REQUIREMENT – Below are some records; output all of them exactly.

MATERIAL TO PROCESS –
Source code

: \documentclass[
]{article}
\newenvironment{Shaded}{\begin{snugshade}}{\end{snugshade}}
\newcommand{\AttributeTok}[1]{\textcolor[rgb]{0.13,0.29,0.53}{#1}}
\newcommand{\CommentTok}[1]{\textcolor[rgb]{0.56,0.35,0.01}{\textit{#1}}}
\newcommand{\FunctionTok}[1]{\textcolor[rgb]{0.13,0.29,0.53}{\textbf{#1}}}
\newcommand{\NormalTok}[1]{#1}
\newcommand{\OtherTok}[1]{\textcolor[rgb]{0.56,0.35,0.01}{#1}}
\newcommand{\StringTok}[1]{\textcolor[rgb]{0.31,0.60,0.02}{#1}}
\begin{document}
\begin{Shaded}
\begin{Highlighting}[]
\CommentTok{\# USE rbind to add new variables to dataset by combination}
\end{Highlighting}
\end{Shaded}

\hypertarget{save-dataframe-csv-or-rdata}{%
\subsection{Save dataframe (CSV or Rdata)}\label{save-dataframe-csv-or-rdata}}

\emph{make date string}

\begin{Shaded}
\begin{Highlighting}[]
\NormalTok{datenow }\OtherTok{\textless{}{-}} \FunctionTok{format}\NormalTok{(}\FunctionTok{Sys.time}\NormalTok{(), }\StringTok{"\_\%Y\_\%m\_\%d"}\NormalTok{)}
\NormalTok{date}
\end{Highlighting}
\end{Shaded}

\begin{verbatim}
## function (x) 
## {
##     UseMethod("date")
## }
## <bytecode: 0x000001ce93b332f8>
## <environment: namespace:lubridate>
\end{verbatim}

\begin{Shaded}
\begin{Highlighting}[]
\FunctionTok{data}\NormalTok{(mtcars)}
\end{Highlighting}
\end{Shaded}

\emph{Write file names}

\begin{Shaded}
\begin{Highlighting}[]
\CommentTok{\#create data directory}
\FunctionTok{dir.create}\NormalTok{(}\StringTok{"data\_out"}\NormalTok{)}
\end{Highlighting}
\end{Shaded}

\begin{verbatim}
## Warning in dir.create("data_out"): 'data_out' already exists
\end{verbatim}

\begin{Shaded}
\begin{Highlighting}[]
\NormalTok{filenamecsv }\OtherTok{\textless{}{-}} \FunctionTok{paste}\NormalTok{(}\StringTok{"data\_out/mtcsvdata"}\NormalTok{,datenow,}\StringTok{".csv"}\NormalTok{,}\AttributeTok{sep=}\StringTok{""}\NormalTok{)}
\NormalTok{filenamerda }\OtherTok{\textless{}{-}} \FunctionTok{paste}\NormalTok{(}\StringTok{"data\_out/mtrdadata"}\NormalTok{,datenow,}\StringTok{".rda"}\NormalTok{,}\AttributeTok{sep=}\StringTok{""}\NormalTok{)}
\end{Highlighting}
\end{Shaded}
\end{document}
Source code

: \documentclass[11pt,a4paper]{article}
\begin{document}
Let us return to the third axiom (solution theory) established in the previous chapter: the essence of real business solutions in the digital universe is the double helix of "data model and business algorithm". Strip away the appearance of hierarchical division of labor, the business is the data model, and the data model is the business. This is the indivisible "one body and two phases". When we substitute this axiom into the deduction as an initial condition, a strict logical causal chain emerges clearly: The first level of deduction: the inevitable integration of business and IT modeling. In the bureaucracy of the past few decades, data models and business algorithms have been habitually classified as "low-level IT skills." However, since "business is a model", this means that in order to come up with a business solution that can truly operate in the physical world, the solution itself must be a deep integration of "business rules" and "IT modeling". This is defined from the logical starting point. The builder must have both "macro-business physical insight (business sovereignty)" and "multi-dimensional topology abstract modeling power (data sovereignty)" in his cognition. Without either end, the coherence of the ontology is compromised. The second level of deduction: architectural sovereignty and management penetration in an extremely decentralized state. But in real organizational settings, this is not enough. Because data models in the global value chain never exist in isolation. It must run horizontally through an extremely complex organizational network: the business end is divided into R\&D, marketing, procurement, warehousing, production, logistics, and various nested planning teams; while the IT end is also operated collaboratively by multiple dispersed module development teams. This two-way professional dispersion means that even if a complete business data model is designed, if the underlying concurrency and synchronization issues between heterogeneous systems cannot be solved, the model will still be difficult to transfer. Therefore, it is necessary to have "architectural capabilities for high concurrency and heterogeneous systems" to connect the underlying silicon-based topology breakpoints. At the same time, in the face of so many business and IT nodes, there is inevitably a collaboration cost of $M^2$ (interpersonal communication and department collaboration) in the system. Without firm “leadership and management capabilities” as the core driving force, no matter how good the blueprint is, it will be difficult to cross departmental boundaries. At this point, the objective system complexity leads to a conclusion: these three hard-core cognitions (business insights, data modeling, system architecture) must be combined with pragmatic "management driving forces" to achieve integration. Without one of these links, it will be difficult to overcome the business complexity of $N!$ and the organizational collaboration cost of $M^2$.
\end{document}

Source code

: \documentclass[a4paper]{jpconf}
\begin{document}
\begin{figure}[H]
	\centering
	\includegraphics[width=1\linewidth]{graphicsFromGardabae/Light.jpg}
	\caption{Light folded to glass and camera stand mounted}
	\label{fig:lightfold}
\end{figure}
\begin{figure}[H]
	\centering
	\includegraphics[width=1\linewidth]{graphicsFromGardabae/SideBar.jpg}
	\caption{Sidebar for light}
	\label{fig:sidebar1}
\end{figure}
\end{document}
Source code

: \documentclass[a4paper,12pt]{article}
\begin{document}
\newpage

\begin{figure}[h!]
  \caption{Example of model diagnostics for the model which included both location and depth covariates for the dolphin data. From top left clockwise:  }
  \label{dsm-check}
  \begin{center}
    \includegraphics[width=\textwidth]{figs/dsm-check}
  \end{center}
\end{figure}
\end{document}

SOLVED EXERCISE –
Source code

: \documentclass[
]{article}
\newenvironment{Shaded}{\begin{snugshade}}{\end{snugshade}}
\newcommand{\AttributeTok}[1]{\textcolor[rgb]{0.13,0.29,0.53}{#1}}
\newcommand{\CommentTok}[1]{\textcolor[rgb]{0.56,0.35,0.01}{\textit{#1}}}
\newcommand{\FunctionTok}[1]{\textcolor[rgb]{0.13,0.29,0.53}{\textbf{#1}}}
\newcommand{\NormalTok}[1]{#1}
\newcommand{\OtherTok}[1]{\textcolor[rgb]{0.56,0.35,0.01}{#1}}
\newcommand{\StringTok}[1]{\textcolor[rgb]{0.31,0.60,0.02}{#1}}
\begin{document}
\begin{Shaded}
\begin{Highlighting}[]
\CommentTok{\# USE rbind to add new variables to dataset by combination}
\end{Highlighting}
\end{Shaded}

\hypertarget{save-dataframe-csv-or-rdata}{%
\subsection{Save dataframe (CSV or Rdata)}\label{save-dataframe-csv-or-rdata}}

\emph{make date string}

\begin{Shaded}
\begin{Highlighting}[]
\NormalTok{datenow }\OtherTok{\textless{}{-}} \FunctionTok{format}\NormalTok{(}\FunctionTok{Sys.time}\NormalTok{(), }\StringTok{"\_\%Y\_\%m\_\%d"}\NormalTok{)}
\NormalTok{date}
\end{Highlighting}
\end{Shaded}

\begin{verbatim}
## function (x) 
## {
##     UseMethod("date")
## }
## <bytecode: 0x000001ce93b332f8>
## <environment: namespace:lubridate>
\end{verbatim}

\begin{Shaded}
\begin{Highlighting}[]
\FunctionTok{data}\NormalTok{(mtcars)}
\end{Highlighting}
\end{Shaded}

\emph{Write file names}

\begin{Shaded}
\begin{Highlighting}[]
\CommentTok{\#create data directory}
\FunctionTok{dir.create}\NormalTok{(}\StringTok{"data\_out"}\NormalTok{)}
\end{Highlighting}
\end{Shaded}

\begin{verbatim}
## Warning in dir.create("data_out"): 'data_out' already exists
\end{verbatim}

\begin{Shaded}
\begin{Highlighting}[]
\NormalTok{filenamecsv }\OtherTok{\textless{}{-}} \FunctionTok{paste}\NormalTok{(}\StringTok{"data\_out/mtcsvdata"}\NormalTok{,datenow,}\StringTok{".csv"}\NormalTok{,}\AttributeTok{sep=}\StringTok{""}\NormalTok{)}
\NormalTok{filenamerda }\OtherTok{\textless{}{-}} \FunctionTok{paste}\NormalTok{(}\StringTok{"data\_out/mtrdadata"}\NormalTok{,datenow,}\StringTok{".rda"}\NormalTok{,}\AttributeTok{sep=}\StringTok{""}\NormalTok{)}
\end{Highlighting}
\end{Shaded}
\end{document}
Source code

: \documentclass[11pt,a4paper]{article}
\begin{document}
Let us return to the third axiom (solution theory) established in the previous chapter: the essence of real business solutions in the digital universe is the double helix of "data model and business algorithm". Strip away the appearance of hierarchical division of labor, the business is the data model, and the data model is the business. This is the indivisible "one body and two phases". When we substitute this axiom into the deduction as an initial condition, a strict logical causal chain emerges clearly: The first level of deduction: the inevitable integration of business and IT modeling. In the bureaucracy of the past few decades, data models and business algorithms have been habitually classified as "low-level IT skills." However, since "business is a model", this means that in order to come up with a business solution that can truly operate in the physical world, the solution itself must be a deep integration of "business rules" and "IT modeling". This is defined from the logical starting point. The builder must have both "macro-business physical insight (business sovereignty)" and "multi-dimensional topology abstract modeling power (data sovereignty)" in his cognition. Without either end, the coherence of the ontology is compromised. The second level of deduction: architectural sovereignty and management penetration in an extremely decentralized state. But in real organizational settings, this is not enough. Because data models in the global value chain never exist in isolation. It must run horizontally through an extremely complex organizational network: the business end is divided into R\&D, marketing, procurement, warehousing, production, logistics, and various nested planning teams; while the IT end is also operated collaboratively by multiple dispersed module development teams. This two-way professional dispersion means that even if a complete business data model is designed, if the underlying concurrency and synchronization issues between heterogeneous systems cannot be solved, the model will still be difficult to transfer. Therefore, it is necessary to have "architectural capabilities for high concurrency and heterogeneous systems" to connect the underlying silicon-based topology breakpoints. At the same time, in the face of so many business and IT nodes, there is inevitably a collaboration cost of $M^2$ (interpersonal communication and department collaboration) in the system. Without firm “leadership and management capabilities” as the core driving force, no matter how good the blueprint is, it will be difficult to cross departmental boundaries. At this point, the objective system complexity leads to a conclusion: these three hard-core cognitions (business insights, data modeling, system architecture) must be combined with pragmatic "management driving forces" to achieve integration. Without one of these links, it will be difficult to overcome the business complexity of $N!$ and the organizational collaboration cost of $M^2$.
\end{document}

Source code

: \documentclass[a4paper]{jpconf}
\begin{document}
\begin{figure}[H]
	\centering
	\includegraphics[width=1\linewidth]{graphicsFromGardabae/Light.jpg}
	\caption{Light folded to glass and camera stand mounted}
	\label{fig:lightfold}
\end{figure}
\begin{figure}[H]
	\centering
	\includegraphics[width=1\linewidth]{graphicsFromGardabae/SideBar.jpg}
	\caption{Sidebar for light}
	\label{fig:sidebar1}
\end{figure}
\end{document}
Source code

: \documentclass[a4paper,12pt]{article}
\begin{document}
\newpage

\begin{figure}[h!]
  \caption{Example of model diagnostics for the model which included both location and depth covariates for the dolphin data. From top left clockwise:  }
  \label{dsm-check}
  \begin{center}
    \includegraphics[width=\textwidth]{figs/dsm-check}
  \end{center}
\end{figure}
\end{document}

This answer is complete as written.